EXERCISE:
When a line of the records contains "subsubsection", copy it.

[Start of section]

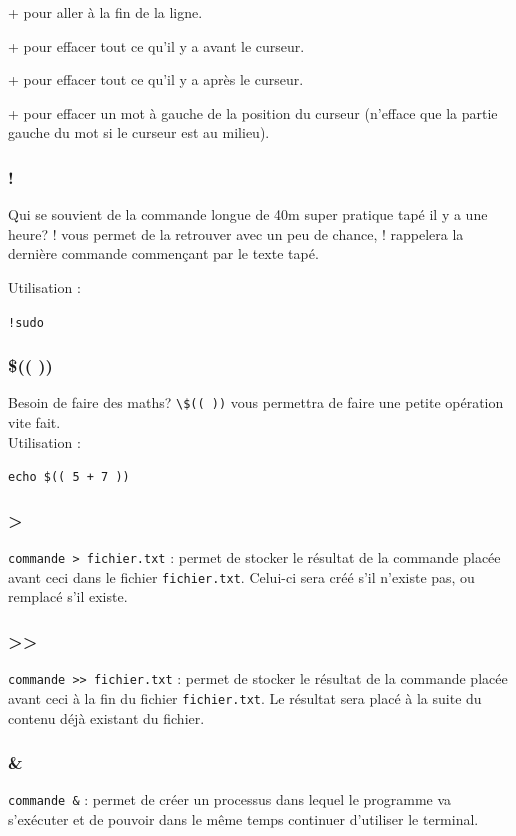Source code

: \documentclass[a4paper,twoside]{article}
\begin{document}
 +  pour aller à  la fin de la ligne.

 +  pour effacer tout ce qu'il y a avant le curseur.

 +  pour effacer tout ce qu'il y a après le curseur.

 +  pour effacer un mot à gauche de la position du curseur (n'efface que la partie gauche du mot si le curseur est au milieu).

\subsubsection{!}
Qui se souvient de la commande longue de 40m super pratique tapé il y a une heure? ! vous permet de la retrouver avec un peu de chance, ! rappelera la dernière commande commençant par le texte tapé.

Utilisation :

\verb|!sudo|

\subsubsection{\$(( ))}
Besoin de faire des maths? \verb|\$(( ))| vous permettra de faire une petite opération vite fait.\\
Utilisation :

\verb|echo $(( 5 + 7 ))|

\subsubsection{>}
\verb|commande > fichier.txt| : permet de stocker le résultat de la commande placée avant ceci dans le fichier \texttt{fichier.txt}. Celui-ci sera créé s'il n'existe pas, ou remplacé s'il existe.

\subsubsection{>>}
\verb|commande >> fichier.txt| : permet de stocker le résultat de la commande placée avant ceci à la fin du fichier \texttt{fichier.txt}. Le résultat sera placé à la suite du contenu déjà existant du fichier.

\subsubsection{\&}
\verb|commande &| : permet de créer un processus dans lequel le programme va s'exécuter et de pouvoir dans le même temps continuer d'utiliser le terminal.
\end{document}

[End of section]

EXERCISE RESPONSE:
\subsubsection{!}
\subsubsection{\$(( ))}
\subsubsection{>}
\subsubsection{>>}
\subsubsection{\&}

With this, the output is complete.